Mépris. La violence démocratique du gouvernement – comme si Mac Macron épousait jusque dans le détail les manières thatchériennes – appelle un examen de conscience politique d’autant plus impérieux qu’il révèle la forme autoritaire de l’exercice du pouvoir. Prenons bien la mesure du moment qui est le nôtre; et des conséquences sur la vie publique en devenir. Après le mépris absolu de la contestation sociale – qui a pris l’ampleur d’une bataille de civilisation afin de sauvegarder l’à-venir de nos retraites –, le comportement de l’exécutif visant désormais à annihiler le combat parlementaire a quelque chose de mortifère. Les artisans de cette destruction démocratique en règle ne prennent pas la mesure du mal cumulatif qu’ils imposent au pays et qui enclenchera immanquablement une réaction en chaîne aussi inédite qu’imprévisible. Qui n’a pas compris la richesse historique du mouvement social en cours, comme sa diversité exemplaire, n’a rien compris en vérité à la lame de fond qui secoue les tréfonds de la société. On ne dira jamais assez la puissance symbolique des arrêts de travail des «roulants», les jets des robes d’avocats, des blouses de médecin, des cartables de profs, des outils des artisans d’art du Mobilier national, sans parler des danseuses de Garnier, de l’orchestre de l’Opéra, du chœur de Radio France, etc. Tout cela pour quoi? Frédéric Lordon l’expliquait récemment: «Ce sont des merveilles de la politique contre le management des forcenés. Ici les forcenés ne sont pas ceux qui sont managés mais ceux qui managent, lesquels par ailleurs pensent que les ''forcenés '', les '' fous''», comme tout le reste, sont à manager. De la politique quasi-anthropologique, où l’on voit, par différence, l’essence des forcenés qui managent et, à leur propos, surgir la question vertigineuse: mais qui sont ces gens? Qu’est-ce que c’est que cette humanité-là?» Oui, de la même manière qu’elle pourrait dire qu’elle n’est pas à vendre, la société aujourd’hui dit qu’elle n’est pas à manager.
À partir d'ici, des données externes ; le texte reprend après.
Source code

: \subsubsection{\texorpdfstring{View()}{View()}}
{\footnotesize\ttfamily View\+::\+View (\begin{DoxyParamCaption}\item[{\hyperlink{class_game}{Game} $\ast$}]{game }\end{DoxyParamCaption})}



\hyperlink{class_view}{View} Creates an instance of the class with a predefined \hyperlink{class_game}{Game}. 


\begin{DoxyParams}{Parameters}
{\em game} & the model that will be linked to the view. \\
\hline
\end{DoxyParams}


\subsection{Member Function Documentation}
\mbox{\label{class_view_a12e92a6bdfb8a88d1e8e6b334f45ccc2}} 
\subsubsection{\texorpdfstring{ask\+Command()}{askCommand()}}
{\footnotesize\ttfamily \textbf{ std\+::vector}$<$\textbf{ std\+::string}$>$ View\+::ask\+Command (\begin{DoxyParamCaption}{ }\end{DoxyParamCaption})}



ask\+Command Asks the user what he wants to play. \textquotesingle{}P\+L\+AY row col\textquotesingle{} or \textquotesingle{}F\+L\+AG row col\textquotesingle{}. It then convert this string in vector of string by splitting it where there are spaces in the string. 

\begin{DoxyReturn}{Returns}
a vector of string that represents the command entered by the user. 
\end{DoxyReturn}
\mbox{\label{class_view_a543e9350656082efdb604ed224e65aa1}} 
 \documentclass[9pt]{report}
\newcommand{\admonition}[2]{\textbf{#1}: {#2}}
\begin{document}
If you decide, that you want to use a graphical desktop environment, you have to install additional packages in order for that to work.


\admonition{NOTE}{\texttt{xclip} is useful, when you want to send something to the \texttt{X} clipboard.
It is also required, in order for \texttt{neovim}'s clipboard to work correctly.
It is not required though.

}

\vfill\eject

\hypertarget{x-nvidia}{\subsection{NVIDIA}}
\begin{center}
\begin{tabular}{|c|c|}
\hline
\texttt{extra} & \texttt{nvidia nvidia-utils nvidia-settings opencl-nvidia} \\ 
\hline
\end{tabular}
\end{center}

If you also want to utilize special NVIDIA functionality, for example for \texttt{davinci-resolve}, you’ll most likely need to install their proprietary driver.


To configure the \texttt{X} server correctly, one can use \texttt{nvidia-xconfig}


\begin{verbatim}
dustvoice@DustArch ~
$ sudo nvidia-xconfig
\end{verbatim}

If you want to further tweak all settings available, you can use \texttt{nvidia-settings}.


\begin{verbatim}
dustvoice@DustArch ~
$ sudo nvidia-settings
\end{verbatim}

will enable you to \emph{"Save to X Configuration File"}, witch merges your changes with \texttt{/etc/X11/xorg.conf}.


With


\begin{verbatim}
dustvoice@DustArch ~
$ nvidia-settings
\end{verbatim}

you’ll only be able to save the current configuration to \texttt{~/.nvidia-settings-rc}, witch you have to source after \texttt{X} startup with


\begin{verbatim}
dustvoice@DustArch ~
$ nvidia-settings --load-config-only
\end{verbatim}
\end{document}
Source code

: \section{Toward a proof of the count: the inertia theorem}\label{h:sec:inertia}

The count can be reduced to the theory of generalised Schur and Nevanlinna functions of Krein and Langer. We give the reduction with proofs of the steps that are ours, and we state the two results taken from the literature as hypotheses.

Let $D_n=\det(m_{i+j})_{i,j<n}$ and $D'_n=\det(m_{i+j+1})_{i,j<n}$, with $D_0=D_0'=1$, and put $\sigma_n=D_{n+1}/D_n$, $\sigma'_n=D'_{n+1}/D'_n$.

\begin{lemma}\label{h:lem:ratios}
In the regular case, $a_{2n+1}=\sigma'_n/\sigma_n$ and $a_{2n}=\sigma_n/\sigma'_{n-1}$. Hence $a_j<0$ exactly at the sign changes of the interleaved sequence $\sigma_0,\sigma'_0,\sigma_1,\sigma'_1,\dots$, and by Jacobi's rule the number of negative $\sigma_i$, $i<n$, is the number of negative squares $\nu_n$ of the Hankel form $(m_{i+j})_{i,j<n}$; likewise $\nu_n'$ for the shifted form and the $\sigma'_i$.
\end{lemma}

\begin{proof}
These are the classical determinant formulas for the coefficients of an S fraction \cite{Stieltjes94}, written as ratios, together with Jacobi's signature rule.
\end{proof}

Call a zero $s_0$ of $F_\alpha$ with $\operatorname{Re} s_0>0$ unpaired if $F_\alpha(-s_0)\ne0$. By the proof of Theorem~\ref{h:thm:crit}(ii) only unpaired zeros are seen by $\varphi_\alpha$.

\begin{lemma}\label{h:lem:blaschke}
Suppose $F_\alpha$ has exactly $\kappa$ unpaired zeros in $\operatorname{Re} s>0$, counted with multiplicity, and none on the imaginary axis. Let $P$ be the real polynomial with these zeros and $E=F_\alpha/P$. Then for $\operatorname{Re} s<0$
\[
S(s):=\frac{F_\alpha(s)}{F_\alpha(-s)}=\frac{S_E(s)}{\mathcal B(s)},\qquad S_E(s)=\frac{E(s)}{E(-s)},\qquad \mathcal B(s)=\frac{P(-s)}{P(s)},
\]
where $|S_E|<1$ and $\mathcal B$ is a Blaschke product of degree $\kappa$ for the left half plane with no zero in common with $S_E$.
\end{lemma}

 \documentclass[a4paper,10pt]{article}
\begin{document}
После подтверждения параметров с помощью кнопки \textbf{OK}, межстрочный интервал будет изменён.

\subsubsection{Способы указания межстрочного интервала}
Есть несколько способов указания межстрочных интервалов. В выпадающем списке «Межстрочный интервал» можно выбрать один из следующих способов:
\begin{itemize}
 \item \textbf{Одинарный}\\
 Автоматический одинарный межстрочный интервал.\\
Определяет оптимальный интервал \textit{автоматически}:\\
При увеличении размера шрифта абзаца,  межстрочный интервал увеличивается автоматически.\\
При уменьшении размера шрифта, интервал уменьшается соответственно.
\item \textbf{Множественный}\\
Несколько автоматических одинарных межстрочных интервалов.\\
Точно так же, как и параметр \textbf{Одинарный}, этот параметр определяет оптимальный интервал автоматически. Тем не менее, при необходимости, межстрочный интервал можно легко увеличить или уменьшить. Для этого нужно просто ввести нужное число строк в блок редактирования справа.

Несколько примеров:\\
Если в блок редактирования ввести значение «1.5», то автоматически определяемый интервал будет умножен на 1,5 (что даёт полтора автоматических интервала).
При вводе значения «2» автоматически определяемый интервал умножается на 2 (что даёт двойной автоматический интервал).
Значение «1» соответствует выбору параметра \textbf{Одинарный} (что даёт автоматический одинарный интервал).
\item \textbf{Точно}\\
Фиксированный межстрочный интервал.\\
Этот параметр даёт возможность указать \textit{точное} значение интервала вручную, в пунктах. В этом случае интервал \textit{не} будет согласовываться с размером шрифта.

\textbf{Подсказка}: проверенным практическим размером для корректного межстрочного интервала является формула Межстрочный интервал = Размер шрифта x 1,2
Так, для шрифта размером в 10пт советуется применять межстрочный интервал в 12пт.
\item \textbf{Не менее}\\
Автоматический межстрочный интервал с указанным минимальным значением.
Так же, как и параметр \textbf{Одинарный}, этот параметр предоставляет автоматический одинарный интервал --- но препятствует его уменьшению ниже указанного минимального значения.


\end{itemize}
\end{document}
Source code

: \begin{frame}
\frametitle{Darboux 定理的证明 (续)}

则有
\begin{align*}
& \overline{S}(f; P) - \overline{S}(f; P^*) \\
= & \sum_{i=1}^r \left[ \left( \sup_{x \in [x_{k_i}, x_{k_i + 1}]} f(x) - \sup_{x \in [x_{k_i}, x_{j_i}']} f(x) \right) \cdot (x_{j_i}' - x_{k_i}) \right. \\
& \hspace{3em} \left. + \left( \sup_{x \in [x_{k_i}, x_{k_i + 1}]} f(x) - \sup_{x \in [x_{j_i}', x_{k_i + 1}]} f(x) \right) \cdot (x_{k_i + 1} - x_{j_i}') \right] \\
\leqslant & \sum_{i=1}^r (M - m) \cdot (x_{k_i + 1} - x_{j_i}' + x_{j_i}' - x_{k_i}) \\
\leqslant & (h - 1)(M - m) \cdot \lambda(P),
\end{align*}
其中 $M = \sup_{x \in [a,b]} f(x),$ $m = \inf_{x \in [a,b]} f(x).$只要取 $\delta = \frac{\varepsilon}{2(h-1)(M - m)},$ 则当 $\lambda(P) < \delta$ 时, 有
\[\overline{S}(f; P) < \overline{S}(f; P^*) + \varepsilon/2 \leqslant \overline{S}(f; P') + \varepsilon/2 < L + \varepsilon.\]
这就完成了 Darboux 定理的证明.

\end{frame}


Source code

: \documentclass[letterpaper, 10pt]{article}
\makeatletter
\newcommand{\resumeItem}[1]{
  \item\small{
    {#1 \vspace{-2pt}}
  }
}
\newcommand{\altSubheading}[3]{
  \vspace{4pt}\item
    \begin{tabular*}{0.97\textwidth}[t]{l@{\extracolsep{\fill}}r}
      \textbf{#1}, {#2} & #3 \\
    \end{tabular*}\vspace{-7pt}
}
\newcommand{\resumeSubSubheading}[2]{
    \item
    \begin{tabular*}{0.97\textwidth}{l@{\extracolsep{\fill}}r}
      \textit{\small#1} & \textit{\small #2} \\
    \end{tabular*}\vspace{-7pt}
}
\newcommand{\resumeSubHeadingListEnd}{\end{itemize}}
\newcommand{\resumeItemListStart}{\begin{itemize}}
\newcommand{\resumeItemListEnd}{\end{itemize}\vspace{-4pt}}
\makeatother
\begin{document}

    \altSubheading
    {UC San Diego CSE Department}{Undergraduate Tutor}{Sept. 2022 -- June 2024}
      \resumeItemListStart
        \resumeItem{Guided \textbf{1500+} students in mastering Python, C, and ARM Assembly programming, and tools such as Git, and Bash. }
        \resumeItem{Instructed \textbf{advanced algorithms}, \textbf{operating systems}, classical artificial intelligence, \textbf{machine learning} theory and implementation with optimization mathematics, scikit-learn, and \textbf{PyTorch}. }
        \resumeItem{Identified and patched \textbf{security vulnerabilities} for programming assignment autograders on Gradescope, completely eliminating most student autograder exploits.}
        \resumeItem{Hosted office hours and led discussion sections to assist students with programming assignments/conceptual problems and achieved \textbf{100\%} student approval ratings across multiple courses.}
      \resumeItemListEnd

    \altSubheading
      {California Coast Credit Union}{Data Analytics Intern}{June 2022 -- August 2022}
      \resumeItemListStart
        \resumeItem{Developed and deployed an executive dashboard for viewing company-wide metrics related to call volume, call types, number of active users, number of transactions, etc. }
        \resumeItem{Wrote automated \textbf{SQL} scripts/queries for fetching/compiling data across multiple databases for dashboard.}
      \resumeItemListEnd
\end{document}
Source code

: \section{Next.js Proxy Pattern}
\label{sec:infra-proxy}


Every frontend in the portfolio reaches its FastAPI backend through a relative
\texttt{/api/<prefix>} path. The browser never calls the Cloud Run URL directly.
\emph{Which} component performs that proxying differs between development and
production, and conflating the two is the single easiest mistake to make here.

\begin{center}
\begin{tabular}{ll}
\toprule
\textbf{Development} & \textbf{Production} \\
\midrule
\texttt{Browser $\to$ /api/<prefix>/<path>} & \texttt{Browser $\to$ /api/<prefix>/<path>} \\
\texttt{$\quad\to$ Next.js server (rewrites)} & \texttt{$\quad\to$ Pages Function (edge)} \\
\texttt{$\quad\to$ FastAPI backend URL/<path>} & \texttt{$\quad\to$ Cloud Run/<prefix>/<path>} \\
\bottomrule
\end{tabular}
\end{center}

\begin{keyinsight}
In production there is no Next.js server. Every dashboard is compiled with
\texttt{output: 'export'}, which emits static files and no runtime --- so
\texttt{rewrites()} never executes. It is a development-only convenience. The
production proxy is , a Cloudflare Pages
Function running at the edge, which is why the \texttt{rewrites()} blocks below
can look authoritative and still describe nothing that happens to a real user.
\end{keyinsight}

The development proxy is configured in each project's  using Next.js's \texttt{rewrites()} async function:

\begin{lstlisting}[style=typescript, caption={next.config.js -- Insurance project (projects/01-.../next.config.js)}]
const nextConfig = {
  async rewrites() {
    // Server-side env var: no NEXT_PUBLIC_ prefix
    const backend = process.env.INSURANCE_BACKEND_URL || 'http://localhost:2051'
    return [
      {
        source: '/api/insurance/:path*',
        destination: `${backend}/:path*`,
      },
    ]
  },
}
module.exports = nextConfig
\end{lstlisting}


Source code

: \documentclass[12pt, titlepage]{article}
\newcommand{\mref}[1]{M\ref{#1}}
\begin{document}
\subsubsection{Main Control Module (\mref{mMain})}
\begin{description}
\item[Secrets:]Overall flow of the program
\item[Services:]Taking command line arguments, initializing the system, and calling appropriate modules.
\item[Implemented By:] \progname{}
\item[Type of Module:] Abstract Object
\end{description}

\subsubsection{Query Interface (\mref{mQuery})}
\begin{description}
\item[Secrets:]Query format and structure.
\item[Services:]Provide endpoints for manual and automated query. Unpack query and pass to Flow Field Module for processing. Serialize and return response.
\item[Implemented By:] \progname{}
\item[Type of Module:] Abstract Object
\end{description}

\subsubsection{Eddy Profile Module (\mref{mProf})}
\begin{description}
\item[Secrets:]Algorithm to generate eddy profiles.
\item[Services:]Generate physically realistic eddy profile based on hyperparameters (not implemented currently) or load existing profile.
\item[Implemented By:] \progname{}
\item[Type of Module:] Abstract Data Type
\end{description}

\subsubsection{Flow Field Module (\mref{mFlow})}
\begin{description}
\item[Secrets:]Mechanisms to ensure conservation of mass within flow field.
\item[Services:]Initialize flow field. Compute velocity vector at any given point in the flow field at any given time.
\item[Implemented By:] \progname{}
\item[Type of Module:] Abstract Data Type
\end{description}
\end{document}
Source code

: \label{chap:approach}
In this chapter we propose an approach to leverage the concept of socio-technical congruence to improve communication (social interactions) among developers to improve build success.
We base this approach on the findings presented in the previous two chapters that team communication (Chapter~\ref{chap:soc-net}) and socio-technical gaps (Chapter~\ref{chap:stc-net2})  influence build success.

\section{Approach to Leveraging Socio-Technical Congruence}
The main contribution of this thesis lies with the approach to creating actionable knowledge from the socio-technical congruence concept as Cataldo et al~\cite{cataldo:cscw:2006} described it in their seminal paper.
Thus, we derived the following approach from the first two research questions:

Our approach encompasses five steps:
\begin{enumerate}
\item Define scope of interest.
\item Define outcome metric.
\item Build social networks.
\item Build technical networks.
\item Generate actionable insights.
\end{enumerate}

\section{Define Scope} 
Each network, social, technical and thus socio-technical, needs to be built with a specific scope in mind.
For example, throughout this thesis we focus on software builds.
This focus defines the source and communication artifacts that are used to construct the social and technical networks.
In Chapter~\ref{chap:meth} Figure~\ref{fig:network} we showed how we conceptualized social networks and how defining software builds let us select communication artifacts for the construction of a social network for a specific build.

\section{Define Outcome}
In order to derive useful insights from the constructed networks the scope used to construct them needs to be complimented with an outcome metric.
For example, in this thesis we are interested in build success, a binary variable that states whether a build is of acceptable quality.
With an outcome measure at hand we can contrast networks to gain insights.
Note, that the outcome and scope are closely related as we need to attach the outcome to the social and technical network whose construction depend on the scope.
Désordre. Mais revenons au sujet essentiel, quand nous (re)découvrons toutes les conditions de possibilité cachées de la démocratie, sans lesquelles, rappelle Frédéric Lordon, il n’y a que « la-démocratie » dépourvue du sens de «la décence». Une question hante donc le bloc-noteur, celle qui commande à tous les débats du jour l’identité d’une République, par quoi notre pays fait, en Europe et dans le monde, exception. Qui que nous soyons, nous payons tous collectivement, et par un indéniable désordre mental, la confusion intellectuelle entre l’idée de République issue de la Révolution française, et l’idée de démocratie, telle que la modèle l’histoire anglo-saxonne. Nous les croyons synonymes, nous les mélangeons, les fusionnons sans discernement, commettant l’erreur de ne pas les distinguer. La société libérale et consumériste n’est pourtant qu’une figure parmi d’autres de la démocratie, mais elle s’avère si dominante et communicative qu’on la croit obligatoire, y compris dans les pays où la démocratie a pris d’autres visages. Le conflit pour les retraites en est emblématique. Quand tout ce qui a pu être dit, puis crié, puis hurlé ne rencontre que le silence abruti de la caste supérieure, qui s’étonnera que les moyens changent, tôt ou tard? N’oublions jamais que la République aime l’égalité. Or, l’égalité sociale ne figure pas au programme de la démocratie, par laquelle on parle d’autant plus haut et fort des libertés publiques et individuelles qu’on veut surmonter l’embarras suscité par les inégalités économiques. Sous le terme d’«égalité», le démocrate se contentera toujours de l’égalité juridique devant la loi; le Républicain, lui, y ajoute obligatoirement l’équité des conditions matérielles et une vision pour les générations futures, sans lesquelles le pacte civique devient, à ses yeux, un faux-semblant léonin. Dans ce contexte, la trompeuse morale politique du «courage des réformes» n’a qu’une définition, empruntée aux self-services d’outre-Atlantique: violenter le plus grand nombre comme indice de valeur personnelle. En somme, le contraire de la République – qui ne dissocie jamais l’homme du citoyen…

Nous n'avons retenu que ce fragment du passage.